Reviewing the Reviewers: A New Look at Malcolm X and More
The New York Times
Michiko Kakutani has high praise for the late Manning Marable's ambitions biography Malcolm X: A Life of Reinvention: "One of the many achievements of this biography is that Mr. Marable manages to situate Malcolm X within the context of 20th-century racial politics in America without losing focus on his central character, as Taylor Branch sometimes did in his monumental, three-volume chronicle of the Rev. Dr. Martin Luther King Jr. and the civil rights movement. At the same time Mr. Marable provides a compelling account of Malcolm X’s split with the Nation of Islam as he moved away from that sect’s black nationalism and radical separatist politics, and as personal tensions between him and the Nation leader Elijah Muhammad escalated further after Muhammad impregnated a woman who had had a longtime romantic relationship with Malcolm X."
Jincy Willet is impressed by the surprising depth of The Uncoupling by Meg Wolitzer, a novel about a wind that breezes through a small town and takes with it all women's desire to have sex: "Although The Uncoupling is enchanting from start to finish, that owes less to the spell than it does to the way Wolitzer liberally and inventively populates her storytelling. When writers turn to the supernatural, their characters often suffer, losing dimension and I.Q. points as their creators bat them around. But Wolitzer has too much respect for her craft to let this happen.
Poet David Kirby recommends David Orr's Beautiful and Pointless: A Modern Guide to Poetry for poetry fans both serious and casual: "True, no poem speaks to us as directly as a stop sign or a Star of David. But nobody listens to a Jay-Z song and says, “Hmm, I wonder what he meant by that,” and a well-made poem works the same way. Susan Sontag once wrote an essay advocating “an erotics of art,” and that’s the main point of Orr’s passionate, nimble little book: that poetry is for lovers, not cryptologists."
The Washington Post
Steve Donoghue draws a flattering comparison between Raymond Chandler's work and An Evil Eye by Jason Goodwin, a detective story set in the Ottoman Empire: "The complicated plot that unfolds is deftly controlled throughout, with dangers, chases, intrigues and frequent trips back to the harem. Goodwin’s prose is sharp and surprising (about that dead Russian we’re told, 'His skin had wrinkled in the long immersion under water, soft and ridged like the white brains of sheep laid out for sale in the butcher’s market'), and the best part of the entertainment is none other than Yashim, a redoubtable, philosophical hero who finds himself in a dirty, battered world yet still holds out hope: “I think there is always a little gap somewhere, however hard you try to fit everything together. A small space, for something like grace, or mercy.'"

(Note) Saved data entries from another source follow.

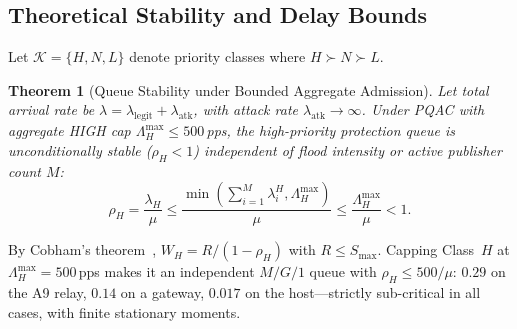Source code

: \documentclass[journal]{IEEEtran}
\newtheorem{theorem}{Theorem}
\newenvironment{proof}{\begin{IEEEproof}}{\end{IEEEproof}}
\begin{document}
\subsection{Theoretical Stability and Delay Bounds}
Let $\mathcal{K} = \{H, N, L\}$ denote priority classes where $H \succ N \succ L$.

\begin{theorem}[Queue Stability under Bounded Aggregate Admission]
\label{thm:stability}
Let total arrival rate be $\lambda = \lambda_{\text{legit}} + \lambda_{\text{atk}}$, with attack rate $\lambda_{\text{atk}} \to \infty$. Under PQAC with aggregate HIGH cap $\Lambda_H^{\max} \le 500$\,pps, the high-priority protection queue is unconditionally stable ($\rho_H < 1$) independent of flood intensity or active publisher count $M$:
\begin{equation}
\rho_H = \frac{\lambda_H}{\mu} \le \frac{\min\left(\sum_{i=1}^M \lambda_i^H, \Lambda_H^{\max}\right)}{\mu} \le \frac{\Lambda_H^{\max}}{\mu} < 1.
\end{equation}
\end{theorem}
\begin{proof}
By Cobham's theorem~\cite{cobham1954priority}, $W_H=R/(1-\rho_H)$ with $R\le S_{\max}$. Capping Class~$H$ at $\Lambda_H^{\max}=500$\,pps makes it an independent $M/G/1$ queue with $\rho_H\le 500/\mu$: $0.29$ on the A9 relay, $0.14$ on a gateway, $0.017$ on the host---strictly sub-critical in all cases, with finite stationary moments.
\end{proof}
\end{document}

Jeff Turrentine talks about David Foster Wallace as the voice of a generation in a discussion of the late author's newly released The Pale King: "The American author who will surely be remembered as one of our era’s most distinct literary voices knew that all the noise of modern life, including its literature, is really just our collective attempt to stave off “this terror of silence,” as he puts it — the same terror that tormented Beckett’s tramps, waiting there by the tree. “I can’t think anyone really believes that today’s so-called ‘information society’ is just about information,” David Foster Wallace wrote before he took his own life, in the last novel that would be published under his name. 'Everyone knows it’s about something else, way down.'"
The Los Angeles Times
Jonathan Kirsch admires the strong dilemmas in H.G. Adler's novel Panorama, written in 1948 and recently translated from German: "So "Panorama" can be a challenging book, and Adler himself offers it to the reader as an earnest effort to enter a mystery that is ultimately impenetrable. '[W]hen I was deported I said to myself, I won't survive this,' he told a television interviewer in 1986. 'But if I survive, then I will describe it ... and the fact that I have done so is not that important but is at least some justification for my having survived those years.' It's hard to imagine a greater undertaking, moral or literary, by the author of a novel, and Adler has surely achieved what he set out to do."
High praises from Tod Goldberg for Madison Smartt Bell's The Color of Night: "Maybe it's just that violence has always led to voyeurism, but for Mae, the narrator of Madison Smartt Bell's uncomfortable, yet electric novel The Color of Night, an event like the 2001 attack on the World Trade Center engenders another sensation altogether: erotic nihilism. She cuts hours of carnage into "two perfect hours of tape with no commentators or gabbling" and watches the "glittering windows like soap flakes swirling … and the tower shuddered, buckled, blossomed and came showering down." She watches the footage repeatedly, stopping only to admire her naked self in the mirror and check for visible scars of her own destructive life and to view the frozen image of a bloodied woman on the screen. That she recognizes the woman as Laurel, her former lover, is the kind of happenstance that might sink another novel, but The Color of Night is soaked in the radiance of fatalism, with disparate historical elements tethered to Mae by horrific violence."